Texas Porch

Land / Water rights

Two kinds of water, two sets of rules.

Texas splits water into two kinds with completely different rules, and mixing them up causes trouble. The short version: you may own the water under your land, but not the creek running across it.

The two kinds of water

Surface water (rivers, streams, lakes)

Owned by the State and held for the public. To use it for most things - irrigating crops, commercial, industrial - you need a permit from the TCEQ, and older rights get water first in a drought ('first in time, first in right'). The exception: a landowner next to a stream may use it for household and livestock needs without a permit, but not to irrigate crops or run a business.

Groundwater (the aquifer under your land)

Treated as your private property under the 'rule of capture' - roughly, you can pump from under your own land even if it draws down a neighbor's well. But nearly 100 local Groundwater Conservation Districts now regulate pumping across much of the state (spacing, limits, reporting).
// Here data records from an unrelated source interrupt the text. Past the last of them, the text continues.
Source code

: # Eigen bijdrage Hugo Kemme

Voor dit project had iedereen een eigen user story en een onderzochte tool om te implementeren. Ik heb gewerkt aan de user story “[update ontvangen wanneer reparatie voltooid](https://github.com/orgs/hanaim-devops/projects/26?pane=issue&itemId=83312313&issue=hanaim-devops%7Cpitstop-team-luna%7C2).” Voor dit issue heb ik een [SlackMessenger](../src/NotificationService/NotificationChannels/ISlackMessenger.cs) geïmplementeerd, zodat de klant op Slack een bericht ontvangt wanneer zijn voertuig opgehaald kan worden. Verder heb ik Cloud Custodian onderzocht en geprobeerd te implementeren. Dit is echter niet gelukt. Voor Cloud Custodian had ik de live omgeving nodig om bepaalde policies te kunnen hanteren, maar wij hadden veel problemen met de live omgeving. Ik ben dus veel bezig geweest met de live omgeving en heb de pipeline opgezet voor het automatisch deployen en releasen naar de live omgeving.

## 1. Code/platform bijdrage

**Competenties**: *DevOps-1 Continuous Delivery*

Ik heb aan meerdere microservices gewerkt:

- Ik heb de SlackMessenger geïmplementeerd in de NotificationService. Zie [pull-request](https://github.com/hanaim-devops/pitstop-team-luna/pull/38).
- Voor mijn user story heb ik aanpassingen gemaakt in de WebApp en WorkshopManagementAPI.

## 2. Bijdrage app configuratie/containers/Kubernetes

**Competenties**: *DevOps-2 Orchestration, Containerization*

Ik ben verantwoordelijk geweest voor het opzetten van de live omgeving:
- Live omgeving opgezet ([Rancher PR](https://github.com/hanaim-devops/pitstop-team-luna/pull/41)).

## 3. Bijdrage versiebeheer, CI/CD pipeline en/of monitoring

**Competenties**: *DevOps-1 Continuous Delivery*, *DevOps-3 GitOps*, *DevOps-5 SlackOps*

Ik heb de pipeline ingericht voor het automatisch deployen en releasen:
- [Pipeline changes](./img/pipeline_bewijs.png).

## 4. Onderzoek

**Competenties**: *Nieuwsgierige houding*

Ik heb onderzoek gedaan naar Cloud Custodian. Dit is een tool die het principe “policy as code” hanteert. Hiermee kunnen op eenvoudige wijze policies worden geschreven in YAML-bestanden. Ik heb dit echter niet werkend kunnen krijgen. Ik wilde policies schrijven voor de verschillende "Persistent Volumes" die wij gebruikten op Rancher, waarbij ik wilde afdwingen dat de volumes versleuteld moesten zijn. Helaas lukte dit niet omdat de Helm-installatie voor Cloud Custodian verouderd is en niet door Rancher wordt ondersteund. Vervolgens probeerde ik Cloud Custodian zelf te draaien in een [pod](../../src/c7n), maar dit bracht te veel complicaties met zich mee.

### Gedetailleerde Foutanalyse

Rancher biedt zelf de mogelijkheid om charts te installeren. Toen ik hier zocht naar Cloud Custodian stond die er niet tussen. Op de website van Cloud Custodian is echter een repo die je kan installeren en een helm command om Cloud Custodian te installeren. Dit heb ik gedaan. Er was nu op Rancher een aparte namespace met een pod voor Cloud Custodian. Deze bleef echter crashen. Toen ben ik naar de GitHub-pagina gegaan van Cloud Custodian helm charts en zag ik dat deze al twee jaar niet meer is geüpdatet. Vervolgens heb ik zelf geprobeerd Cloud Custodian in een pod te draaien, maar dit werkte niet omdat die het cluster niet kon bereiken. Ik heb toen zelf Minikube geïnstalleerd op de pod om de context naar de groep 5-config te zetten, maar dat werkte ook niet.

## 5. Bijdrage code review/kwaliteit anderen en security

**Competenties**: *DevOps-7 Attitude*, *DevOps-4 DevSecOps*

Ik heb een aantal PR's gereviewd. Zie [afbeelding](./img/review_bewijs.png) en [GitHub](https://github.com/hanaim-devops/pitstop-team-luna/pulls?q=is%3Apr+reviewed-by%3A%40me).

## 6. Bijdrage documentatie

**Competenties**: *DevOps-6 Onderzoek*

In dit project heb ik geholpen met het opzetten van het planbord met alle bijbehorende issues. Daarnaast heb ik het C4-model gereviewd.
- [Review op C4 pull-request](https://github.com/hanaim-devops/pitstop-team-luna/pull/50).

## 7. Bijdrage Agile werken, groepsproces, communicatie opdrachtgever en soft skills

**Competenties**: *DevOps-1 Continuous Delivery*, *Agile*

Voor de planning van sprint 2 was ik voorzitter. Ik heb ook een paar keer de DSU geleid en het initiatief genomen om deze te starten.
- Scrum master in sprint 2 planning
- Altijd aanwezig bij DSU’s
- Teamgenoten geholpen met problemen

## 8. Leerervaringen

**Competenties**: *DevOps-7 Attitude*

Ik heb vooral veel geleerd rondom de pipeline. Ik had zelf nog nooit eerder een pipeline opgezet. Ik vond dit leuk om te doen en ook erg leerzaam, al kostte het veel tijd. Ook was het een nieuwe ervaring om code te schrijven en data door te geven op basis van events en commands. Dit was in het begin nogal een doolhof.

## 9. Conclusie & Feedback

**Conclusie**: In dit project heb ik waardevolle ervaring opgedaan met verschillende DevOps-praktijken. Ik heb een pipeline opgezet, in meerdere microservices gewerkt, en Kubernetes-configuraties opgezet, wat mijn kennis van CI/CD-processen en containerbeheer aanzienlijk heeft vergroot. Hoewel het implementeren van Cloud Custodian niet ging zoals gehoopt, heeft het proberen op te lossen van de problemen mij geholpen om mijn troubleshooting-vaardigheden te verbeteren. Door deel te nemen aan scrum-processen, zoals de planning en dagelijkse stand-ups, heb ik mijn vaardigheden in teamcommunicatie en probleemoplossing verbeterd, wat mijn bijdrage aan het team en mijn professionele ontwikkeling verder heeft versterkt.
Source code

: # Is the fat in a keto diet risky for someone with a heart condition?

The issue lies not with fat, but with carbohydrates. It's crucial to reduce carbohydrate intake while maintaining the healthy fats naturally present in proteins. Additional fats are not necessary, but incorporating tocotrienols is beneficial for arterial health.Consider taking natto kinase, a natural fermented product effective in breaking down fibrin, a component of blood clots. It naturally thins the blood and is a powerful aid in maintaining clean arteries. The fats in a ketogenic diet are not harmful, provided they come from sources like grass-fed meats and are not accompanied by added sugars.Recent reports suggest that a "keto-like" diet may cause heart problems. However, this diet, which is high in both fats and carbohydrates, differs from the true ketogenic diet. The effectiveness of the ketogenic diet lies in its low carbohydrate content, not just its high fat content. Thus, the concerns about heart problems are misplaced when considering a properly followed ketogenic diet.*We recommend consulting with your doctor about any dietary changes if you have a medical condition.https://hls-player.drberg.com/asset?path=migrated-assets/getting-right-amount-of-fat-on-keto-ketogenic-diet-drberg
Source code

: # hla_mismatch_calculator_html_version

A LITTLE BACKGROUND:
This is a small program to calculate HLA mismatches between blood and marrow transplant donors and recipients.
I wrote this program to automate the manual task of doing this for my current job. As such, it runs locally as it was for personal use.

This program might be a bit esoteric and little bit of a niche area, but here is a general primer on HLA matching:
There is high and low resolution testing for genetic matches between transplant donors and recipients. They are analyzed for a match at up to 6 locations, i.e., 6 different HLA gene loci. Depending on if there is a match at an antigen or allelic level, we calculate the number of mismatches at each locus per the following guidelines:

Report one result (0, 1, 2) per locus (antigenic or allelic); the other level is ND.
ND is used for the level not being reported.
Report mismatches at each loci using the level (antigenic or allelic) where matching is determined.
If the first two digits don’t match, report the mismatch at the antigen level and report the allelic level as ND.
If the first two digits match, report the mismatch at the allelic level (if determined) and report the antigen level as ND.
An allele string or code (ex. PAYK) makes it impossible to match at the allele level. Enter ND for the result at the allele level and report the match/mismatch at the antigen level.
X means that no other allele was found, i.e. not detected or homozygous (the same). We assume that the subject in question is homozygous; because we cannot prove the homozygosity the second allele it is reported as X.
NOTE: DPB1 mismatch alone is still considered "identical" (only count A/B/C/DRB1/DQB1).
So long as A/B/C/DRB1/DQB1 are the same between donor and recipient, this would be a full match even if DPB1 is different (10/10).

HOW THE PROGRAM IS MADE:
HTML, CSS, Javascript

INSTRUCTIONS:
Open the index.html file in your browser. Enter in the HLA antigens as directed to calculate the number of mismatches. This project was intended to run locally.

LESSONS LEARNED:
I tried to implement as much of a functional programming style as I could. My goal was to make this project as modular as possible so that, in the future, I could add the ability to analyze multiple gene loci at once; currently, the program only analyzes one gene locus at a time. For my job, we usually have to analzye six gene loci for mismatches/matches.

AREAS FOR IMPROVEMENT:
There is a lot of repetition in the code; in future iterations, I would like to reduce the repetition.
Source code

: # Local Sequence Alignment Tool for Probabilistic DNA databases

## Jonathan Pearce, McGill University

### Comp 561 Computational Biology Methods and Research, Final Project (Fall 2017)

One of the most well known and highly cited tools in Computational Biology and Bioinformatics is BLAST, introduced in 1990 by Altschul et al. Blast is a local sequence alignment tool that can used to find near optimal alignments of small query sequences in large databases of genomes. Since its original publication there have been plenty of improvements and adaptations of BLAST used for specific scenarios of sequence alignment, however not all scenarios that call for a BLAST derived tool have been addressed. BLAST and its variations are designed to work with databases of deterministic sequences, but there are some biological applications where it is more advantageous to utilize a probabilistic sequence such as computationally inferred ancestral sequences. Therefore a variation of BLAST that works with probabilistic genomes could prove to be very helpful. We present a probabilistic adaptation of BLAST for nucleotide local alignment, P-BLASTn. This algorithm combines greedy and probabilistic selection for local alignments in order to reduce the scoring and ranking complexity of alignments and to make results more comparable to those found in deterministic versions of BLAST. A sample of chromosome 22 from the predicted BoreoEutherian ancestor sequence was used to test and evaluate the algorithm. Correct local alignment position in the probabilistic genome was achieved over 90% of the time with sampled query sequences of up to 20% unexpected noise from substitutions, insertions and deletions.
Small domestic and livestock wells are often exempt, but the rules are specific - before you drill a big well, check whether you're in a district and what it requires.

Stock tanks & ponds

Stock tanks and ponds: Texas lets you build a pond or small reservoir on your own land for domestic, livestock, or wildlife use without a state water-rights permit, up to 200 acre-feet. A pond built just for looks, or a commercial operation, may not qualify - confirm the details before you dig.

Keep going

Where to get real answers

The TCEQ handles surface-water permits; the Texas Water Development Board and your local Groundwater Conservation District handle groundwater. AgriLife has a plain-English Texas water law explainer.

Data vintage:
As reviewed June 2026
Last reviewed:
June 15, 2026

Caution: Not legal advice. Whether you need a permit, and what your groundwater district allows, depends on the water and your exact location - confirm with the TCEQ and your local district before you build a well or pond.